Another three relatives of Aslan Maskhadov were detained on night of December 28, 2004; two of them subsequently “disappeared.”

At about 2:00 a.m. on December 28, 2004, a group of armed men arrived in two cars, a VAZ and a Niva, at 62 Turbinnaia Street in the Staropromyslovski district of Grozny, where Aslan Maskhadov’s niece, Khadizhat Satueva, was staying with her relatives. The armed men told Satueva that they were looking for her husband and ordered to her to go with them to show the way to his house. As the relatives found out later, the armed men had tricked Satueva into coming with them, since by that time the armed men had already detained Satueva’s husband.

Earlier that night they had arrived at the Satuev family home, 3 Doprizyvnikov Street, apartment 4. According to relatives, the armed men first apprehended Satuev’s sixteen-year-old son, but then, realizing he was a minor, let him go. Instead, they detained Khadizhat Satueva’s husband, Usman Satuev, and drove him away.  

The same night, another group of forces detained Aslan Maskhadov’s son-in-law Movlid Aguev, who lived in the same area in the “Avtotrest” housing complex. In January 2005, his relatives found out that Aguev was in detention in the Nozhai-Yurt District Department of the Internal Affairs, charged with “participation in an illegal armed formation.” 

The relatives did not manage to get any official information on the fate or whereabouts of the other seven persons.
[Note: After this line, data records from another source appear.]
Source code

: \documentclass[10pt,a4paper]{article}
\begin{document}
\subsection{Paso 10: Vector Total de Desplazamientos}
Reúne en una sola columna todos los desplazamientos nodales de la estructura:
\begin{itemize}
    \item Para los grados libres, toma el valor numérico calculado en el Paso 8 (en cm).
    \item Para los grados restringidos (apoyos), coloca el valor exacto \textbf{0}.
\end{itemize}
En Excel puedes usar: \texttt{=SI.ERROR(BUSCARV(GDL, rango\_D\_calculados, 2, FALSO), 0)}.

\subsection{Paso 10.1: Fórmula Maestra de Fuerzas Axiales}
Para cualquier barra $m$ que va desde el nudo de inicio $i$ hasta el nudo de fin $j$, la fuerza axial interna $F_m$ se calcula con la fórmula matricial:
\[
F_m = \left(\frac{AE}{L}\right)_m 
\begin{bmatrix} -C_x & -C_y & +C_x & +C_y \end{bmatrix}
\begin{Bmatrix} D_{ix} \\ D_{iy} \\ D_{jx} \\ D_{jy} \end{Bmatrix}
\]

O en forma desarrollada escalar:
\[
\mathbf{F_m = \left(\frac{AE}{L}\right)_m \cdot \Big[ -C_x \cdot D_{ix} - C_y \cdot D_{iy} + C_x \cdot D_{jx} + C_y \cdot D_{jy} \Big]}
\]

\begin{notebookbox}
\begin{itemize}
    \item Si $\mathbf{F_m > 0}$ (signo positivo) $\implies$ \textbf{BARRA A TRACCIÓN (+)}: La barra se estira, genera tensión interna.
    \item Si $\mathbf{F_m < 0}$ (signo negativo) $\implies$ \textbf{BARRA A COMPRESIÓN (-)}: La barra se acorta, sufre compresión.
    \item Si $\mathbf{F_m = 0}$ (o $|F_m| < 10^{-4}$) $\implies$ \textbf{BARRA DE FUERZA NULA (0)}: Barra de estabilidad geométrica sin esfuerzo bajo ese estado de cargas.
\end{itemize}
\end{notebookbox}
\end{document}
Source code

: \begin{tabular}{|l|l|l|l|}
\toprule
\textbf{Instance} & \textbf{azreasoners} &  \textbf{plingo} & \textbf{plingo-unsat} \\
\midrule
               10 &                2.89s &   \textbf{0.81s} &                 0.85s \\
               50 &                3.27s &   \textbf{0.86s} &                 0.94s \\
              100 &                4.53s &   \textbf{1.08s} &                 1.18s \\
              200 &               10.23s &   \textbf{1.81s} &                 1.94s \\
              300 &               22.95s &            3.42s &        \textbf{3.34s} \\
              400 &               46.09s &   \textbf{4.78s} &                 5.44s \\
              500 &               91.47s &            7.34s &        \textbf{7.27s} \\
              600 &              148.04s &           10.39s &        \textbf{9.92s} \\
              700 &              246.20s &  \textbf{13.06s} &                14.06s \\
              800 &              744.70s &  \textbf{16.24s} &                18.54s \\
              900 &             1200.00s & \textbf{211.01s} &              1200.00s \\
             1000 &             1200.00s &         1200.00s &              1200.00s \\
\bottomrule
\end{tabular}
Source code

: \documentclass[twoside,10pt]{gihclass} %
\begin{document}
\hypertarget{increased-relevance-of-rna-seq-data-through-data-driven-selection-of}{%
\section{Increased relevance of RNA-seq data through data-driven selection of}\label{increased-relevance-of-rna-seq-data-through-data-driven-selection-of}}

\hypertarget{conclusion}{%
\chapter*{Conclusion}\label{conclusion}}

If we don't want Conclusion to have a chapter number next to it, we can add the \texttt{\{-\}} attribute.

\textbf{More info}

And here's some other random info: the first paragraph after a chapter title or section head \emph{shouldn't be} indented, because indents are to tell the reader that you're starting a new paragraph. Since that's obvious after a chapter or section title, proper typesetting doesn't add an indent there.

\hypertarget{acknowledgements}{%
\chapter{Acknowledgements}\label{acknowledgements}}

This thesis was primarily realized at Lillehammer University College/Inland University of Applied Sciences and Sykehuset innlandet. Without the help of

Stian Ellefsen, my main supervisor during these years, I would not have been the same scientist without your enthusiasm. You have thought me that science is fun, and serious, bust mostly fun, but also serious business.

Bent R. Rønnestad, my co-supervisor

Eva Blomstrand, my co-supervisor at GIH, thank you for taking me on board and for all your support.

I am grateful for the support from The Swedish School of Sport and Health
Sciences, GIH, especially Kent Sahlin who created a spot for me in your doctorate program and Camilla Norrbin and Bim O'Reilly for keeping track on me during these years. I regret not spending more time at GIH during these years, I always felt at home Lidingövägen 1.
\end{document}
Through unofficial channels they found out that the “disappeared” were held in the village of Tsentoroi, Ramzan Kadyrov’s headquarters, but were unable to confirm this information.

While initially the authorities refused to take any action in response to the families’ appeals, in late January, 2005, the Staropromyslovski district prosecutor’s office opened criminal investigations into the abductions: cases no. 43009 (Buchu Abdulkadyrova); no. 43012 (Lechi Maskhadov); no. 43011 (Khadizhat Satueva), and no. 43010 (Usman Satuev).63 The relatives believe that criminal cases were opened into the abductions of the other three of Maskhadov’s relatives, however did not have the documents confirming this. So far, the investigations have yielded no results.


Enforced disappearance of Adam Demelkhanov (b. 1983)64

At about 3:00 a.m. on November 7, 2004, the sound of approaching APCs awoke the Demelkhanov family in their home at 73 Nagornaia Street in the village of Starye Atagi. The two APCs broke through the gates into the yard; later the relatives also saw two UAZ jeeps parked within a short distance of the house. About thirty soldiers surrounded the house, and part of the group burst in. According to Demelkhanov’s relatives, the men spoke Russian without an accent; some wore masks, while others did not. They did not identify themselves.

 

One of the soldiers forced Demelkhanov’s mother to the floor and stepped on her. He cursed at her and threatened to shoot her should she attempt to move. Another group bound and gagged Demelkhanov’s father. The soldiers then dragged him out of the house to an APC outside. The men also badly beat an elderly relative, who had been sleeping in another room at the time. 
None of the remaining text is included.